Scan the material below for the string "Manuals". Report every line that has it.

___ PROVIDED MATERIAL

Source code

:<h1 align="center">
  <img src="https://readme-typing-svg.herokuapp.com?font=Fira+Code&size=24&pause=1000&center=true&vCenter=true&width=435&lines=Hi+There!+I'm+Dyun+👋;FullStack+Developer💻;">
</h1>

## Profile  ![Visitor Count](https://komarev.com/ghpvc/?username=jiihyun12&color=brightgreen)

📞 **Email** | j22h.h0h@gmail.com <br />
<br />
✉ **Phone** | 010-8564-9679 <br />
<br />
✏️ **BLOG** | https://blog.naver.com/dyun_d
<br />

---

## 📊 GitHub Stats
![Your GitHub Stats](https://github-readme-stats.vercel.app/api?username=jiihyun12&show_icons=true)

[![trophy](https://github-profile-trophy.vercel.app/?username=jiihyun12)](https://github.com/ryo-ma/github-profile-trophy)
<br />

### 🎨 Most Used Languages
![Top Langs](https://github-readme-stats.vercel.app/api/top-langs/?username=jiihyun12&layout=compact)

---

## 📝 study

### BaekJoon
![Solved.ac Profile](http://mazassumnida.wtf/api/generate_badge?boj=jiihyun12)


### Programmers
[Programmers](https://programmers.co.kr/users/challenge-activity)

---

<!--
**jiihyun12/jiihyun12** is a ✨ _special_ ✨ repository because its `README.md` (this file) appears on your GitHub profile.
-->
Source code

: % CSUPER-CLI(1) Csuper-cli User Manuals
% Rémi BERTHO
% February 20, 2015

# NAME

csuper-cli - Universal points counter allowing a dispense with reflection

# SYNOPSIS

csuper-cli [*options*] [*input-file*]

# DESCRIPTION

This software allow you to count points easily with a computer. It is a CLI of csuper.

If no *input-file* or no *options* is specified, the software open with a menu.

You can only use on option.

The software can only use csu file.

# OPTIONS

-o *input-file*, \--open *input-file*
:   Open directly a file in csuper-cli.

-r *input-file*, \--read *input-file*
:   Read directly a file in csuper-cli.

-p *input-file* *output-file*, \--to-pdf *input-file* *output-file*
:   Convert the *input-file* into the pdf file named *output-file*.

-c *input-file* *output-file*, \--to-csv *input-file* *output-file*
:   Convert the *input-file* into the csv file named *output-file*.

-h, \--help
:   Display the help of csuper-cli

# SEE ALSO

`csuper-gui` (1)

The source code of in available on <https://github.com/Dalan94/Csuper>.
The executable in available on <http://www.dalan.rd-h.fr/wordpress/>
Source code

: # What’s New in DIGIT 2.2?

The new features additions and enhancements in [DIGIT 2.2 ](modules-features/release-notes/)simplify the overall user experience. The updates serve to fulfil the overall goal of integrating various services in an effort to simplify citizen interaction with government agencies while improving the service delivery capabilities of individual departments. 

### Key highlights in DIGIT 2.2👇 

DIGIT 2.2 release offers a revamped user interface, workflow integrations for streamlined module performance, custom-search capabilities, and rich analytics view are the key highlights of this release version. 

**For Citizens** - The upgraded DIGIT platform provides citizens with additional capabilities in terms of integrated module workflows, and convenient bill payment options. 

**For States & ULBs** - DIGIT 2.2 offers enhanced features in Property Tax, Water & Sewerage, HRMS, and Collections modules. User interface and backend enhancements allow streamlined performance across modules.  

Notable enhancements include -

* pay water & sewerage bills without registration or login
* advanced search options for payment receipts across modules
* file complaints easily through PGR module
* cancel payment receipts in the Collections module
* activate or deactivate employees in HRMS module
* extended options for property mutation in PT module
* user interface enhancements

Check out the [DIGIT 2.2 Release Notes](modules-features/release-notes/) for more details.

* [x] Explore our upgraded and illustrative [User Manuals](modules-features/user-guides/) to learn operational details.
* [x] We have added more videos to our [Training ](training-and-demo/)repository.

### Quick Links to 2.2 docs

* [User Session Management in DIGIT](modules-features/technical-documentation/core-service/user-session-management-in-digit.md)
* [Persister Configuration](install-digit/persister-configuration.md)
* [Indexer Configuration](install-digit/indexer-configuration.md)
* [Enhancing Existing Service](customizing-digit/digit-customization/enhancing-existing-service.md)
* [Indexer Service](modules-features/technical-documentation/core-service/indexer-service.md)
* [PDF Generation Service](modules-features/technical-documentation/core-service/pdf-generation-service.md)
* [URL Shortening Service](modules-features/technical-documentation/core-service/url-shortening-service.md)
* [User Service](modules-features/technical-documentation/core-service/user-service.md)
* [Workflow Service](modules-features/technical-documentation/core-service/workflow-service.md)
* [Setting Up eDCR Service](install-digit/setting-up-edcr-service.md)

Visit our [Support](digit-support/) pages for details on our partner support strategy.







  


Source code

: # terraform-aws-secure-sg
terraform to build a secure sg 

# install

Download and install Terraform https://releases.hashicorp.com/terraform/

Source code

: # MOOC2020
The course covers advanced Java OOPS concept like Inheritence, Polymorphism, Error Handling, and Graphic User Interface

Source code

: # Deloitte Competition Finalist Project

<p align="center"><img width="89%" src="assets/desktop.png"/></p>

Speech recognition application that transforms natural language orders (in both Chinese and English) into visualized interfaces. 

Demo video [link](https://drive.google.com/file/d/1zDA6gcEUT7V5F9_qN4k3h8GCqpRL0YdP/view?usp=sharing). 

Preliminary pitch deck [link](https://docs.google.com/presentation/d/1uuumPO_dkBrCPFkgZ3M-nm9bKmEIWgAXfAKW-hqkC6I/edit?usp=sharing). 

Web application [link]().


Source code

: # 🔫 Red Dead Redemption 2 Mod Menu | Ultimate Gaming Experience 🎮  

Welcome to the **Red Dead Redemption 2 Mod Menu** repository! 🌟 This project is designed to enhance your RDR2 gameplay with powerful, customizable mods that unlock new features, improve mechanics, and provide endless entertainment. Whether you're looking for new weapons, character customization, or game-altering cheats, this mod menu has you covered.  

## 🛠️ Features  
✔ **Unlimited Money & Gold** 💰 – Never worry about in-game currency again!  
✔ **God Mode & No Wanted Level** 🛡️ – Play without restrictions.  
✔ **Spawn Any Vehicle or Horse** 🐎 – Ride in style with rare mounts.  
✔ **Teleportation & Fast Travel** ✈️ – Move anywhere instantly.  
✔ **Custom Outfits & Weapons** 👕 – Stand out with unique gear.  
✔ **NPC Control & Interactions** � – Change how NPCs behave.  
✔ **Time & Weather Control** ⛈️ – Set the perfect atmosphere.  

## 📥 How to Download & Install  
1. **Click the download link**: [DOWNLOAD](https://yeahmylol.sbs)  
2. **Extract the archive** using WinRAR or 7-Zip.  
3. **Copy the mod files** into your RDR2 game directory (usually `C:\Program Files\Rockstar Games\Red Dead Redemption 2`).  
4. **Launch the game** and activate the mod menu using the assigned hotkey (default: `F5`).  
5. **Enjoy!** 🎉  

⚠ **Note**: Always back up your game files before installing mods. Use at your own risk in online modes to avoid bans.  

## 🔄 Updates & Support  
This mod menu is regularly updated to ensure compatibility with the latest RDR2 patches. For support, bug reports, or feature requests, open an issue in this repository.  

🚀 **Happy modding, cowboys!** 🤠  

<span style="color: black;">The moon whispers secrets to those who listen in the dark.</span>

______

EXERCISE OUTPUT:
: % CSUPER-CLI(1) Csuper-cli User Manuals
* [x] Explore our upgraded and illustrative [User Manuals](modules-features/user-guides/) to learn operational details.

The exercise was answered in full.